A second item is that exports from Canada of crude oil by rail are expected to remain elevated as there are more terminals now in operation than one year ago using minimum fixed volume contracts. Given recent rail export volumes in the range of 150 Mb/d, even before the differential widened in September and October, exports at these levels or higher will keep incremental barrels off the pipelines and reduce the chances of pipeline export capacity being exhausted before the start up of TMX.
Finally, all the major export pipelines leaving Canada continue to search for efficiencies that could increase effective capacity. An example is TC Energy’s Keystone pipeline which will see an increase in effective capacity to 720 Mb/d from 640 Mb/d for the months of November and December this year by experimenting with drag reducing agents. This will likely be a prelude to a more permanent effective capacity increase next year, providing more flexibility for heavy oil leaving Canada for the US.

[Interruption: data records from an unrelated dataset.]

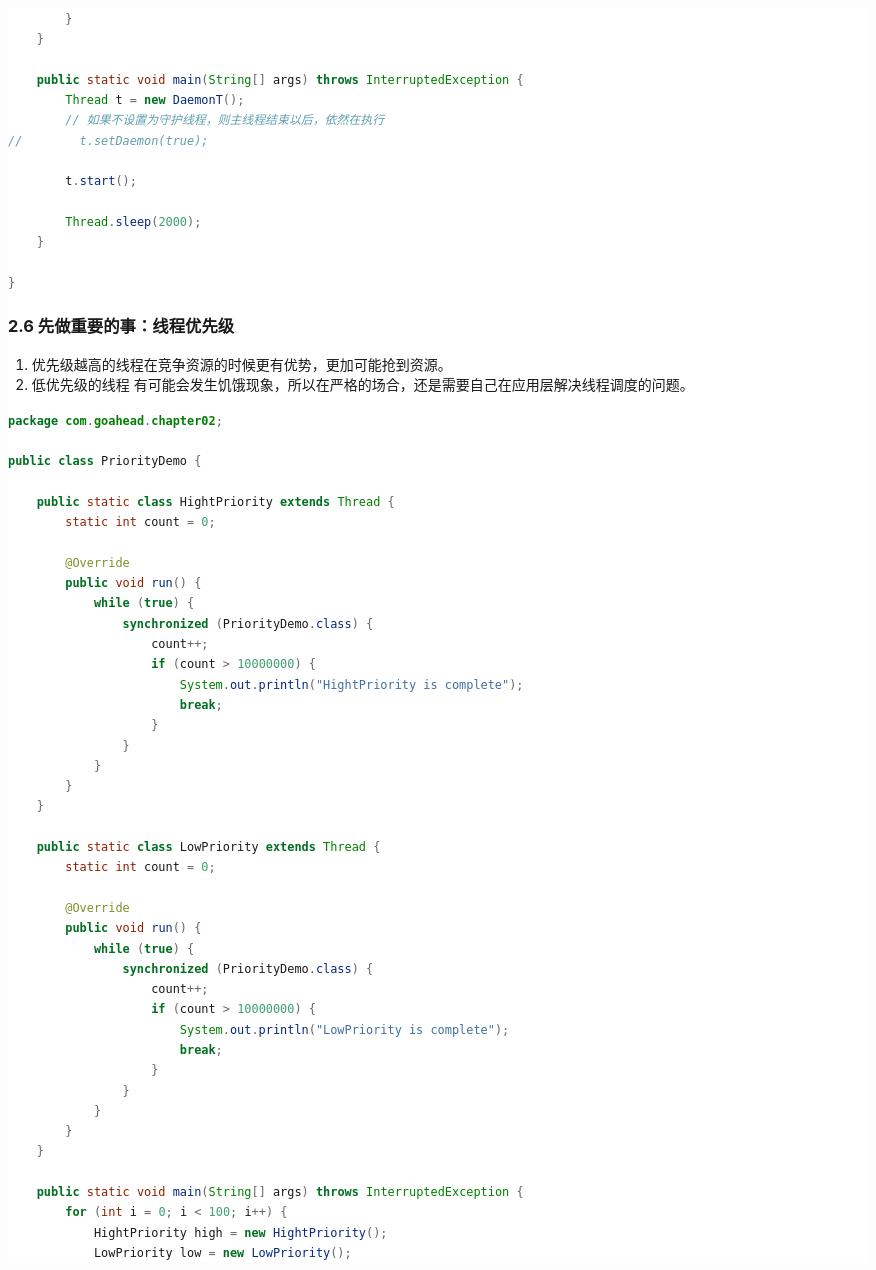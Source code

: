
 ```java
        }
    }

    public static void main(String[] args) throws InterruptedException {
        Thread t = new DaemonT();
        // 如果不设置为守护线程，则主线程结束以后，依然在执行
//        t.setDaemon(true);

        t.start();

        Thread.sleep(2000);
    }

}
```

### 2.6 先做重要的事：线程优先级

1. 优先级越高的线程在竞争资源的时候更有优势，更加可能抢到资源。
2. 低优先级的线程 有可能会发生饥饿现象，所以在严格的场合，还是需要自己在应用层解决线程调度的问题。

```java
package com.goahead.chapter02;

public class PriorityDemo {

    public static class HightPriority extends Thread {
        static int count = 0;

        @Override
        public void run() {
            while (true) {
                synchronized (PriorityDemo.class) {
                    count++;
                    if (count > 10000000) {
                        System.out.println("HightPriority is complete");
                        break;
                    }
                }
            }
        }
    }

    public static class LowPriority extends Thread {
        static int count = 0;

        @Override
        public void run() {
            while (true) {
                synchronized (PriorityDemo.class) {
                    count++;
                    if (count > 10000000) {
                        System.out.println("LowPriority is complete");
                        break;
                    }
                }
            }
        }
    }

    public static void main(String[] args) throws InterruptedException {
        for (int i = 0; i < 100; i++) {
            HightPriority high = new HightPriority();
            LowPriority low = new LowPriority();
```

On a combination of fundamental drivers such as refinery activity and inventory levels, combined with the geopolitical situation playing a bigger role over the next year, the outlook for the WCS-WTI price differential appears not as rosy as it was in 2021 and early 2022. However, should price levels for benchmark WTI hold in the US$80 to US$100/bbl level as some market pundits think possible, the price differential outlook we are contemplating still yields healthy price levels for WCS in the US$55 to $75/bbl range.
We see this as a positive run up to when TMX enters service late next year, a time when the very fabric of the Canadian crude oil market — and the Canadian economy — will be permanently changed for the better.